What this task involves:
Reproduce the opening lines of the records exactly, please, stopping after the line that contains "key & a Tcl string \\".

Extracted material:
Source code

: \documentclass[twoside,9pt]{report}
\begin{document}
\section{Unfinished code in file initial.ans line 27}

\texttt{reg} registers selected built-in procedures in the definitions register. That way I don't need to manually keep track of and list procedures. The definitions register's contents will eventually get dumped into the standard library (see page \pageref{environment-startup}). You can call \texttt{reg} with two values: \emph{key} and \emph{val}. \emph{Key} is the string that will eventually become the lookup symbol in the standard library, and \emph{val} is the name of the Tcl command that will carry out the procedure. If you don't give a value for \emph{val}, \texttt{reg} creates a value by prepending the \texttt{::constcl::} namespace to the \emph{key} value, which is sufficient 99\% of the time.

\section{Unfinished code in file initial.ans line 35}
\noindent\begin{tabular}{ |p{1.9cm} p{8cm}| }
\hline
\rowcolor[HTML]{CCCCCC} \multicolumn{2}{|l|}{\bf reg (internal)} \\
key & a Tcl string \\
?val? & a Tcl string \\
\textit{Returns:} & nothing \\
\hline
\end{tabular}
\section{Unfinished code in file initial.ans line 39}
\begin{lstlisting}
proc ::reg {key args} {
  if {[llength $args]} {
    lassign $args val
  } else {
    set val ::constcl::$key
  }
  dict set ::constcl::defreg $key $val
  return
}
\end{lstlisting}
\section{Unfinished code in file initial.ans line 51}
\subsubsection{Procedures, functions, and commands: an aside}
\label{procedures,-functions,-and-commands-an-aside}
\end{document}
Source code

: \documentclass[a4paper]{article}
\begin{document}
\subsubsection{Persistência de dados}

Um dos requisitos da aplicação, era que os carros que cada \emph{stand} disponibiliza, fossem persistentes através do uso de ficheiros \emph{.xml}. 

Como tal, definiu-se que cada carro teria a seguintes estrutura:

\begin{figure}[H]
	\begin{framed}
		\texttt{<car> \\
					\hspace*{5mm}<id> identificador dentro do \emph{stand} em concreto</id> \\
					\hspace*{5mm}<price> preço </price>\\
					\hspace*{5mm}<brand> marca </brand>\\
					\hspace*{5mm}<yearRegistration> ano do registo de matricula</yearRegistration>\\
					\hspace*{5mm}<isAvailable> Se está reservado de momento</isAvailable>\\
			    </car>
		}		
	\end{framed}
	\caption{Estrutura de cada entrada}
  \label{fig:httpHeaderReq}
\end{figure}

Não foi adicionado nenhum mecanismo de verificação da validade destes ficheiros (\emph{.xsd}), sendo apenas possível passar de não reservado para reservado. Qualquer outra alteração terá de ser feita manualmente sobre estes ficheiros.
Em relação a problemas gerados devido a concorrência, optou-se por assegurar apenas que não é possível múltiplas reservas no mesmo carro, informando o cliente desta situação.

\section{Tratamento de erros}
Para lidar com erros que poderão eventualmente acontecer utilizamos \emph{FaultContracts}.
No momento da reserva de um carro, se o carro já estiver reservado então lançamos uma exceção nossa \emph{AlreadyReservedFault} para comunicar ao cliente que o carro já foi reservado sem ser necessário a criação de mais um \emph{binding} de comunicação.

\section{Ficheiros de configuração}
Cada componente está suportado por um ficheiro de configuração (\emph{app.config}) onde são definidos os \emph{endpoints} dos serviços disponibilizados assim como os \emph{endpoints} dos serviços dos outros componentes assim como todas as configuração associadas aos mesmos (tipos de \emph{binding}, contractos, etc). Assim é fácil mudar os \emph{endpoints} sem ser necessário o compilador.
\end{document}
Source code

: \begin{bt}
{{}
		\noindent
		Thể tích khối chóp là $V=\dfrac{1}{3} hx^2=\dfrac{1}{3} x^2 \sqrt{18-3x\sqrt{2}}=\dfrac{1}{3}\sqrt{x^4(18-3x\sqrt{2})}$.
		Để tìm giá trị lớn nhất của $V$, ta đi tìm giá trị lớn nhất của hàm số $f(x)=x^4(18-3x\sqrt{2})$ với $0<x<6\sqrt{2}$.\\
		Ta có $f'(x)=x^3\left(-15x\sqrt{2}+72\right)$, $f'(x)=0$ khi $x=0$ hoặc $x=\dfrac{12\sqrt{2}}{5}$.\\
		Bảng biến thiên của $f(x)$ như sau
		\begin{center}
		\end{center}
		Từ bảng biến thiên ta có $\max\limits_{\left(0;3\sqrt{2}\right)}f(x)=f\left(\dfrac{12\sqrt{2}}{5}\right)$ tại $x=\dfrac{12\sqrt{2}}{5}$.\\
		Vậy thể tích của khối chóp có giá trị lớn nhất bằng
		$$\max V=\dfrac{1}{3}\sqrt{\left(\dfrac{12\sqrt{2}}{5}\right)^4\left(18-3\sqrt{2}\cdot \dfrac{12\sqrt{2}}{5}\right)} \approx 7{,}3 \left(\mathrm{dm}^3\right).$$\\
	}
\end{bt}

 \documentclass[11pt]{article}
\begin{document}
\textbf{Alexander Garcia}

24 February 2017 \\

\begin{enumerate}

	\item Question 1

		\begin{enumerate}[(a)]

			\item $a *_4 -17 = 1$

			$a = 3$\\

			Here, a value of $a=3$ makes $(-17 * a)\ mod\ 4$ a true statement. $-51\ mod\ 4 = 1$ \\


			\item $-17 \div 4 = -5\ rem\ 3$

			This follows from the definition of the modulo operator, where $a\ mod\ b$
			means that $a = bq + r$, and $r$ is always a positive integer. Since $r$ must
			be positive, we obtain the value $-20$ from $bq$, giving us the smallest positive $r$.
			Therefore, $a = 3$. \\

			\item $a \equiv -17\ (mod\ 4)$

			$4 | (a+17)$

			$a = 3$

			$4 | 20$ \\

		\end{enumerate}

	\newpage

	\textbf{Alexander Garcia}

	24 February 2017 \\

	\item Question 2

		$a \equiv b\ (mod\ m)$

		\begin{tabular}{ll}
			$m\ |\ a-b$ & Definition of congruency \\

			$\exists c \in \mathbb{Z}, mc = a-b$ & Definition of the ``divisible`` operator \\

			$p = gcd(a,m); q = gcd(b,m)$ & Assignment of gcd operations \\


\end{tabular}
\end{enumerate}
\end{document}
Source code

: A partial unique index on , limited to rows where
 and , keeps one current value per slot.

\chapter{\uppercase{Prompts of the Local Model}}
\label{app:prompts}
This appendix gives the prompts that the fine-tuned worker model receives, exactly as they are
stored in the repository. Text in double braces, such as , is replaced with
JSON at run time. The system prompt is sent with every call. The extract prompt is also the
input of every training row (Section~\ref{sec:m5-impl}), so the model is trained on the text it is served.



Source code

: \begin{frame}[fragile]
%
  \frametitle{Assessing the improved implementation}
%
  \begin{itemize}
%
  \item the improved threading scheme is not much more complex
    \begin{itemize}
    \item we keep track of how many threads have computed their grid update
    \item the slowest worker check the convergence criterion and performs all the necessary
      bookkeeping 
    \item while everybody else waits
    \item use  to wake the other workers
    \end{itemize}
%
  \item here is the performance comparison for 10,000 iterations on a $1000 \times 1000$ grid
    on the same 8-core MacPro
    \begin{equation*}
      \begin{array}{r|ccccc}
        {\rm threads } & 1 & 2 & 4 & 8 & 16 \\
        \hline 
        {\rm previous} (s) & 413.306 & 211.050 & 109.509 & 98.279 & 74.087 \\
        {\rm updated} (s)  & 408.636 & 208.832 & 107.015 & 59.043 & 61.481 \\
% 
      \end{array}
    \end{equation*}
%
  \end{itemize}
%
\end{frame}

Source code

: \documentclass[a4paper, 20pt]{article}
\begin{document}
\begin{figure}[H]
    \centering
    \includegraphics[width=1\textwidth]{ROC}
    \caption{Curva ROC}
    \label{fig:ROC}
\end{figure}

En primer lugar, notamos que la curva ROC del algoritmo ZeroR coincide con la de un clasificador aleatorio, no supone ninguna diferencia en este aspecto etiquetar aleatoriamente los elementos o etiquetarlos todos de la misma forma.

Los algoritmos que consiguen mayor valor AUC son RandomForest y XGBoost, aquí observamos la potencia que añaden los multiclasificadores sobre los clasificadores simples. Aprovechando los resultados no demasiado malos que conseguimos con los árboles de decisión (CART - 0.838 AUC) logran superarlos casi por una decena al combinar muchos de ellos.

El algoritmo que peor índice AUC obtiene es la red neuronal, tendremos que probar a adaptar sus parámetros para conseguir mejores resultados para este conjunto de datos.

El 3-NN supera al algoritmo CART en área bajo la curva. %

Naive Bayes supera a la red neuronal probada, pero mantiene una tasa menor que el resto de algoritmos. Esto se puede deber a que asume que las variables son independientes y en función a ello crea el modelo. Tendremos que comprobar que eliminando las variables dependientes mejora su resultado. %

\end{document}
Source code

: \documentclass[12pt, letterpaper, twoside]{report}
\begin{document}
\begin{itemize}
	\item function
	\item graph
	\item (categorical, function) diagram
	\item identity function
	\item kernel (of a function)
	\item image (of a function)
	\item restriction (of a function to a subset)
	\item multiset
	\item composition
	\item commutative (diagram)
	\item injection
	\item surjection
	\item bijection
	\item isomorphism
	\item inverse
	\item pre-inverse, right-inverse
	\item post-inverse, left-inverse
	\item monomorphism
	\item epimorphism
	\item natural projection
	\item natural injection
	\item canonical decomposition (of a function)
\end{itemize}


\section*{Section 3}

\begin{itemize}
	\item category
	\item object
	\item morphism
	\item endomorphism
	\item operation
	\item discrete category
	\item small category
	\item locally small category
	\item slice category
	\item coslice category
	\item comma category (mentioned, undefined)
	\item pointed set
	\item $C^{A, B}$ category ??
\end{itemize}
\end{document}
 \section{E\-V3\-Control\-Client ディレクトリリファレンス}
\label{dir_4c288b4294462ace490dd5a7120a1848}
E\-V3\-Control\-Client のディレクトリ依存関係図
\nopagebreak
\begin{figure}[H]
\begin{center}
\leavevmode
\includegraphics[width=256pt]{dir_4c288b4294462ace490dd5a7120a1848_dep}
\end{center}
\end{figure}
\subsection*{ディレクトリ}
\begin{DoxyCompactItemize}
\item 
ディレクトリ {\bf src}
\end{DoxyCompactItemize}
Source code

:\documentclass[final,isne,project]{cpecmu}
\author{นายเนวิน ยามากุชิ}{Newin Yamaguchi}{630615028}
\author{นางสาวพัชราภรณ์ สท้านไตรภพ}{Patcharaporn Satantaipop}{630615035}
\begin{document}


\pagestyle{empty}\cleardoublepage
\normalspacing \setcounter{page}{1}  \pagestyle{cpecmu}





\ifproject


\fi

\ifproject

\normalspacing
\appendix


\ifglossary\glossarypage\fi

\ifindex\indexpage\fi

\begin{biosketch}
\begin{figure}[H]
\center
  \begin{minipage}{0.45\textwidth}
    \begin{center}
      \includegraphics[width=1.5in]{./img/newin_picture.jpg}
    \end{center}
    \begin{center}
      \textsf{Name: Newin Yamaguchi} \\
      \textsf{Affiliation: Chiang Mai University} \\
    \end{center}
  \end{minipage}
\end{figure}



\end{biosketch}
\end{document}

Task output:
Source code

: \documentclass[twoside,9pt]{report}
\begin{document}
\section{Unfinished code in file initial.ans line 27}

\texttt{reg} registers selected built-in procedures in the definitions register. That way I don't need to manually keep track of and list procedures. The definitions register's contents will eventually get dumped into the standard library (see page \pageref{environment-startup}). You can call \texttt{reg} with two values: \emph{key} and \emph{val}. \emph{Key} is the string that will eventually become the lookup symbol in the standard library, and \emph{val} is the name of the Tcl command that will carry out the procedure. If you don't give a value for \emph{val}, \texttt{reg} creates a value by prepending the \texttt{::constcl::} namespace to the \emph{key} value, which is sufficient 99\% of the time.

\section{Unfinished code in file initial.ans line 35}
\noindent\begin{tabular}{ |p{1.9cm} p{8cm}| }
\hline
\rowcolor[HTML]{CCCCCC} \multicolumn{2}{|l|}{\bf reg (internal)} \\
key & a Tcl string \\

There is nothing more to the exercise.